Fully Convolutional Networks for Semantic Segmentation
Jonathan Long
and
Evan Shelhamer
and
Trevor Darrell
arXiv e-Print archive - 2014 via Local arXiv
Keywords:
cs.CV
First published: 2014/11/14 (10 years ago) Abstract: Convolutional networks are powerful visual models that yield hierarchies of
features. We show that convolutional networks by themselves, trained
end-to-end, pixels-to-pixels, exceed the state-of-the-art in semantic
segmentation. Our key insight is to build "fully convolutional" networks that
take input of arbitrary size and produce correspondingly-sized output with
efficient inference and learning. We define and detail the space of fully
convolutional networks, explain their application to spatially dense prediction
tasks, and draw connections to prior models. We adapt contemporary
classification networks (AlexNet, the VGG net, and GoogLeNet) into fully
convolutional networks and transfer their learned representations by
fine-tuning to the segmentation task. We then define a novel architecture that
combines semantic information from a deep, coarse layer with appearance
information from a shallow, fine layer to produce accurate and detailed
segmentations. Our fully convolutional network achieves state-of-the-art
segmentation of PASCAL VOC (20% relative improvement to 62.2% mean IU on 2012),
NYUDv2, and SIFT Flow, while inference takes one third of a second for a
typical image.
## Terms
* Semantic Segmentation: Traditional segmentation divides the image in visually similar patches. Semantic segmentation on the other hand divides the image in semantically meaningful patches. This usually means to classify each pixel (e.g.: This pixel belongs to a cat, that pixel belongs to a dog, the other pixel is background).
## Main ideas
* Complete neural networks which were trained for image classification can be used as a convolution. Those networks can be trained on Image Net (e.g. VGG, AlexNet, GoogLeNet)

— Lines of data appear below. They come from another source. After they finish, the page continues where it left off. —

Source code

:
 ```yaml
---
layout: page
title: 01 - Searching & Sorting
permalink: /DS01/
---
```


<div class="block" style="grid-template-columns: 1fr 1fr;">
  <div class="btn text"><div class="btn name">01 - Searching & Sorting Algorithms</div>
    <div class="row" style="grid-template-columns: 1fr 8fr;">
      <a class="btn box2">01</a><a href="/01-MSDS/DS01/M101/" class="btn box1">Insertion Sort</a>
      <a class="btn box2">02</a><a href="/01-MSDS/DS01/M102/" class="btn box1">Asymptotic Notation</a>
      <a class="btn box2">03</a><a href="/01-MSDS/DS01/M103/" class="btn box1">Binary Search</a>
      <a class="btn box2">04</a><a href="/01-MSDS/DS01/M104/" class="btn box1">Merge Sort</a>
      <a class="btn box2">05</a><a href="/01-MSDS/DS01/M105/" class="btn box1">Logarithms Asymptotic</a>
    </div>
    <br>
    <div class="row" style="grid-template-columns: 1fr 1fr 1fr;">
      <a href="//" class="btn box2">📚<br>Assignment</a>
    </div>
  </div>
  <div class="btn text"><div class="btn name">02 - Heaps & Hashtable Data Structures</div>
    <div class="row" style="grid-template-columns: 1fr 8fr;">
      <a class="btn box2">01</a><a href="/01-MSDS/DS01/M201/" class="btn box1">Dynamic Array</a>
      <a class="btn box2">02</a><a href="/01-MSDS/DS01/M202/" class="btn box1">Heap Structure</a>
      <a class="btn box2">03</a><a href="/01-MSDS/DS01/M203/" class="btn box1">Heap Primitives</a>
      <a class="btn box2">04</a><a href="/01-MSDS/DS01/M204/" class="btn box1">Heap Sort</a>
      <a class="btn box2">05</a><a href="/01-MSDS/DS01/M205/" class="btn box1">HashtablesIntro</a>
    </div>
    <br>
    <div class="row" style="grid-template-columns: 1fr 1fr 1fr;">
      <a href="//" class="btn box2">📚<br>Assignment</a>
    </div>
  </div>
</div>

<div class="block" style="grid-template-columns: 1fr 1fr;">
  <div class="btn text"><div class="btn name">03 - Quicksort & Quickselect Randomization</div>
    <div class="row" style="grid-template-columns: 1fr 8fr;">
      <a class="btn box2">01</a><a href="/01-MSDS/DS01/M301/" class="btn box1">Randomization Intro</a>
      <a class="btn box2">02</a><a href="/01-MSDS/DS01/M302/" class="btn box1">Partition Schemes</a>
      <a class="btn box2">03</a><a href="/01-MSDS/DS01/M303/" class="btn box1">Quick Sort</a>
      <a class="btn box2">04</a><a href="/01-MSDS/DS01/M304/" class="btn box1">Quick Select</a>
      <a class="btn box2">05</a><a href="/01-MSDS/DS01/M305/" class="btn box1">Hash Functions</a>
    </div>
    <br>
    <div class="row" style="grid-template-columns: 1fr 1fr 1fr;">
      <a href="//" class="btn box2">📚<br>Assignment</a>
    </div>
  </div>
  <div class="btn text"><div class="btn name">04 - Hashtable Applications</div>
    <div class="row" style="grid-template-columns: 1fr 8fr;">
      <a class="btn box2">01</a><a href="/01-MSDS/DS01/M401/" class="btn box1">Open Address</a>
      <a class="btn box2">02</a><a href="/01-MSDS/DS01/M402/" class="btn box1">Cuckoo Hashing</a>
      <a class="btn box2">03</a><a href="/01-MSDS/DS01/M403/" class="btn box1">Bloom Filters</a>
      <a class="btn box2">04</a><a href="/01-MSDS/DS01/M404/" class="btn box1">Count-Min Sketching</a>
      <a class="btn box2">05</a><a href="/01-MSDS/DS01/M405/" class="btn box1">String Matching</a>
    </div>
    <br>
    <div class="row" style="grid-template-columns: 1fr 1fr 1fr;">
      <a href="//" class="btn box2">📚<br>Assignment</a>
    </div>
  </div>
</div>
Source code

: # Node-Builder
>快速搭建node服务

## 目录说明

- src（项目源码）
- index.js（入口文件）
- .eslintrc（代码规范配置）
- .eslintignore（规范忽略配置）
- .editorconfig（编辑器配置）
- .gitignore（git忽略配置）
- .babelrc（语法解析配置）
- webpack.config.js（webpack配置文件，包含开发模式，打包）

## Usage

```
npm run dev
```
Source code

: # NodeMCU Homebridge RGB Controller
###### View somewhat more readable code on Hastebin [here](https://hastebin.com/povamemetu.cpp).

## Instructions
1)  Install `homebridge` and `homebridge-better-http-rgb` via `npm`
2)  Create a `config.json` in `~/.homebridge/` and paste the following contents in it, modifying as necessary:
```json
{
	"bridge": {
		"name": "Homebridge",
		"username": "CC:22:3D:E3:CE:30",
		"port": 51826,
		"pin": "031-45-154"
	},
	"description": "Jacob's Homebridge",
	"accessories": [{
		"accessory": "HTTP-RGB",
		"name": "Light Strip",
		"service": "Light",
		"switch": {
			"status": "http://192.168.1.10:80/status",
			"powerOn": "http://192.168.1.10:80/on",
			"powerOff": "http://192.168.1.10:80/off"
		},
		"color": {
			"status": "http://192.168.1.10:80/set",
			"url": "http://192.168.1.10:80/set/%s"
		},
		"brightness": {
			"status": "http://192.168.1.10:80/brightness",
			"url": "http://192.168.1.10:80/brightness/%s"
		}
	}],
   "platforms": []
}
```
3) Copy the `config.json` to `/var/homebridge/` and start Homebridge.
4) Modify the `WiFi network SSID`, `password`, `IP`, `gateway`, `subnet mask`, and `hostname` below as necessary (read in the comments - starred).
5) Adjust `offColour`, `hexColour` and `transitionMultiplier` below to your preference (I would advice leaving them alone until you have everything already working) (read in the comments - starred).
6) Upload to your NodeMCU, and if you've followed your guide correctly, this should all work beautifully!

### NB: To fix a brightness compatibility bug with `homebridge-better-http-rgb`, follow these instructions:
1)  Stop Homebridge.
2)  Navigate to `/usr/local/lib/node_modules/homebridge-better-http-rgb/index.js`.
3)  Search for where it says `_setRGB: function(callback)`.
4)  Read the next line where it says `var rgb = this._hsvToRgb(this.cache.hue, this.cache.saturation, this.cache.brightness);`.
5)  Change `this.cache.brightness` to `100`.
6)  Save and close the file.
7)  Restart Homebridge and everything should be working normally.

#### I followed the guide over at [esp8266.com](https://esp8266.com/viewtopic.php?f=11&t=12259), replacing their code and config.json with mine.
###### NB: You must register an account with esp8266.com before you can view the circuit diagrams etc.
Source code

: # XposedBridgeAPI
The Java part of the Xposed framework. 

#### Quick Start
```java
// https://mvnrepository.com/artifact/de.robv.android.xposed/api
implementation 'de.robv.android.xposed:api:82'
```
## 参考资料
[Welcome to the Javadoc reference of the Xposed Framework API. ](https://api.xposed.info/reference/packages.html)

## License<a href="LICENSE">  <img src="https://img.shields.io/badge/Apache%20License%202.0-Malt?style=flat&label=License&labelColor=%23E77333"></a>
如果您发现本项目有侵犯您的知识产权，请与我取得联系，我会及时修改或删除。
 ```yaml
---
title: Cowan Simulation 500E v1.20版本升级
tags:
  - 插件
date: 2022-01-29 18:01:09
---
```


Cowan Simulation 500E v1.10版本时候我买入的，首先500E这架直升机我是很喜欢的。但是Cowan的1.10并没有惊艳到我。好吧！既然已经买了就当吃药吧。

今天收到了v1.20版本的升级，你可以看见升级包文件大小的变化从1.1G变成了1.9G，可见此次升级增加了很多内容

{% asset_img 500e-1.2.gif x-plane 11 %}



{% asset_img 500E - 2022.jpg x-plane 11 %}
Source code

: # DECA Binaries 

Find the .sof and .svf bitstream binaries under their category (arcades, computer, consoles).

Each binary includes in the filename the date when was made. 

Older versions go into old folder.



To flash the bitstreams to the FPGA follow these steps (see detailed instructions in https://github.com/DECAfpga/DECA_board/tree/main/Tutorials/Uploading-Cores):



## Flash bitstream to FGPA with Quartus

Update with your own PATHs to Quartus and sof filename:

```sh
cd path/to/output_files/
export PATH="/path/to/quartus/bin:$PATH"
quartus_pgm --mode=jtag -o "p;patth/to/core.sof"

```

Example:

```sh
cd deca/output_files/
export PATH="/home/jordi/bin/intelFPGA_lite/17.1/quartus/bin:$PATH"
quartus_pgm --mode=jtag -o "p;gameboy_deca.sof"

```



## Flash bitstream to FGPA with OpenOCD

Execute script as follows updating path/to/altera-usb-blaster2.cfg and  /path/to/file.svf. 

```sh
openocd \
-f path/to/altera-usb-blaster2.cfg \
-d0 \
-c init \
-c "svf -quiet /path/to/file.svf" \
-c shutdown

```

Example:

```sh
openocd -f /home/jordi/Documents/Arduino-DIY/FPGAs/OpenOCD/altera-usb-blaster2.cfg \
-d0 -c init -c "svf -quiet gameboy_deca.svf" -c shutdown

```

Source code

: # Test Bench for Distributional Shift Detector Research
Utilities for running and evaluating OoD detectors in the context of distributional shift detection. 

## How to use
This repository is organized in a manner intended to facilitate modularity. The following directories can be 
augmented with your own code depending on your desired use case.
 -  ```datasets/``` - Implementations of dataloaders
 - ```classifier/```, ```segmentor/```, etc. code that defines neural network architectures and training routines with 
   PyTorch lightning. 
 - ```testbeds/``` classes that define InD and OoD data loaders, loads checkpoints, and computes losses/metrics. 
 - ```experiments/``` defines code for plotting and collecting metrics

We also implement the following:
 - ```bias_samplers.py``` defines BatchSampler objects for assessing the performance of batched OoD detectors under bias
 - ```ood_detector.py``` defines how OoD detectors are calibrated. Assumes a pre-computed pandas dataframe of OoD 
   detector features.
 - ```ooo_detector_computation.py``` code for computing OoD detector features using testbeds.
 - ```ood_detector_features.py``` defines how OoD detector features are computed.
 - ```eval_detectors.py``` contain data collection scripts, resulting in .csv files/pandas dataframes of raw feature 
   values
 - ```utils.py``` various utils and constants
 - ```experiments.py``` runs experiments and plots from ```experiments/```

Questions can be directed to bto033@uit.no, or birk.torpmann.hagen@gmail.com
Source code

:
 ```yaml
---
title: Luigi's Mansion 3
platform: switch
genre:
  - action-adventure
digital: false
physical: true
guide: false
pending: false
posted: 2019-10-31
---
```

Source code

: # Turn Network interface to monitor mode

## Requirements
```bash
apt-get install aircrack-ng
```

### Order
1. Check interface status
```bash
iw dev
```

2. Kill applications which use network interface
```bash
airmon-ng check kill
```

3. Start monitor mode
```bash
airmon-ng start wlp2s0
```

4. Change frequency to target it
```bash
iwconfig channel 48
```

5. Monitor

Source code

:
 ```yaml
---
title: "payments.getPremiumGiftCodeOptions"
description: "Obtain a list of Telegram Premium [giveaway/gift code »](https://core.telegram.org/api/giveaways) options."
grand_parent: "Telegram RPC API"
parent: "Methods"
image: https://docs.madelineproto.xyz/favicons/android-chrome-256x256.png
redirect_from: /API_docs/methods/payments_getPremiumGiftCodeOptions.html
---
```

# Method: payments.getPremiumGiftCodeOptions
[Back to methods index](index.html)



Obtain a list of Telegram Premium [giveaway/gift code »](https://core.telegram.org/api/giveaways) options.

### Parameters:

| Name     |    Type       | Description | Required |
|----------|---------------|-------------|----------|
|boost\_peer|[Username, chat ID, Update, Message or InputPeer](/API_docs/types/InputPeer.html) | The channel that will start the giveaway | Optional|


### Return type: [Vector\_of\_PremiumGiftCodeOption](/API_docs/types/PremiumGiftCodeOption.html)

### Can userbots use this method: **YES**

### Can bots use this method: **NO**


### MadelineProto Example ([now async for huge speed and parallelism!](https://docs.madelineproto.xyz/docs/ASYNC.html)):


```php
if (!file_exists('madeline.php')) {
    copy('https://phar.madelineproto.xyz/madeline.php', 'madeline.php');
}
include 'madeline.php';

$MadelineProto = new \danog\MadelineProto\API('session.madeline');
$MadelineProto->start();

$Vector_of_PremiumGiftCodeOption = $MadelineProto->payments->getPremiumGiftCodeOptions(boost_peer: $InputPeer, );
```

* Use upsampling to (1) reduce training and prediction time (2) improve consistency of output. (See [What are deconvolutional layers?](http://datascience.stackexchange.com/a/12110/8820) for an explanation.)
## How FCNs work
1. Train a neural network for image classification which is trained on input images of a fixed size ($d \times w \times h$)
2. Interpret the network as a single convolutional filter for each output neuron (so $k$ output neurons means you have $k$ filters) over the complete image area on which the original network was trained.
3. Run the network as a CNN over an image of any size (but at least $d \times w \times h$) with a stride $s \in \mathbb{N}_{\geq 1}$
4. If $s > 1$, then you need an upsampling layer (deconvolutional layer) to convert the coarse output into a dense output.
## Nice properties
* FCNs take images of arbitrary size and produce an image of the same output size.
* Computationally efficient
## See also:
https://www.quora.com/What-are-the-benefits-of-converting-a-fully-connected-layer-in-a-deep-neural-network-to-an-equivalent-convolutional-layer
> They allow you to treat the convolutional neural network as one giant filter. You can then spatially apply the neural net as a convolution to images larger than the original training image size, getting a spatially dense output.
>
> Let's say you train a neural net (with some loss function) with a convolutional layer (3 x 3, stride of 2), pooling layer (3 x 3, stride of 2), and a fully connected layer with 10 units, using 25 x 25 images. Note that the receptive field size of each max pooling unit is 7 x 7, so the pooling output is 5 x 5. You can convert the fully connected layer to to a set of 10 5 x 5 convolutional filters (unit strides). If you do that, the entire net can be treated as a filter with receptive field size 35 x 35 and stride of 4. You can then take that net and apply it to a 50 x 50 image, and you'd get a 3 x 3 x 10 spatially dense output.